**Task statement**:
Return every line from the records below with the string "main".

##########

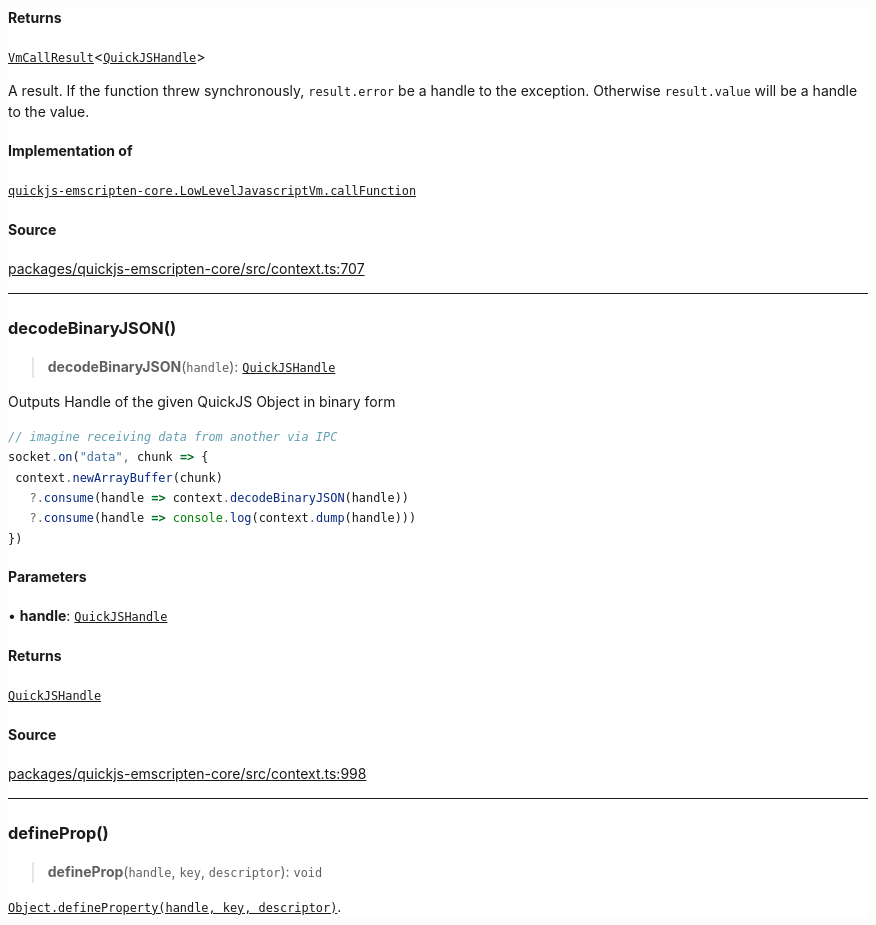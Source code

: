 #### Returns

[`VmCallResult`](../exports.md#vmcallresultvmhandle)\<[`QuickJSHandle`](../exports.md#quickjshandle)\>

A result. If the function threw synchronously, `result.error` be a
handle to the exception. Otherwise `result.value` will be a handle to the
value.

#### Implementation of

[`quickjs-emscripten-core.LowLevelJavascriptVm.callFunction`](../interfaces/LowLevelJavascriptVm.md#callfunction)

#### Source

[packages/quickjs-emscripten-core/src/context.ts:707](https://github.com/justjake/quickjs-emscripten/blob/main/packages/quickjs-emscripten-core/src/context.ts#L707)

***

### decodeBinaryJSON()

> **decodeBinaryJSON**(`handle`): [`QuickJSHandle`](../exports.md#quickjshandle)

Outputs Handle of the given QuickJS Object in binary form

```ts
// imagine receiving data from another via IPC
socket.on("data", chunk => {
 context.newArrayBuffer(chunk)
   ?.consume(handle => context.decodeBinaryJSON(handle))
   ?.consume(handle => console.log(context.dump(handle)))
})
```

#### Parameters

• **handle**: [`QuickJSHandle`](../exports.md#quickjshandle)

#### Returns

[`QuickJSHandle`](../exports.md#quickjshandle)

#### Source

[packages/quickjs-emscripten-core/src/context.ts:998](https://github.com/justjake/quickjs-emscripten/blob/main/packages/quickjs-emscripten-core/src/context.ts#L998)

***

### defineProp()

> **defineProp**(`handle`, `key`, `descriptor`): `void`

[`Object.defineProperty(handle, key, descriptor)`](https://developer.mozilla.org/en-US/docs/Web/JavaScript/Reference/Global_Objects/Object/defineProperty).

##########

**Result for this task**:
[packages/quickjs-emscripten-core/src/context.ts:707](https://github.com/justjake/quickjs-emscripten/blob/main/packages/quickjs-emscripten-core/src/context.ts#L707)
[packages/quickjs-emscripten-core/src/context.ts:998](https://github.com/justjake/quickjs-emscripten/blob/main/packages/quickjs-emscripten-core/src/context.ts#L998)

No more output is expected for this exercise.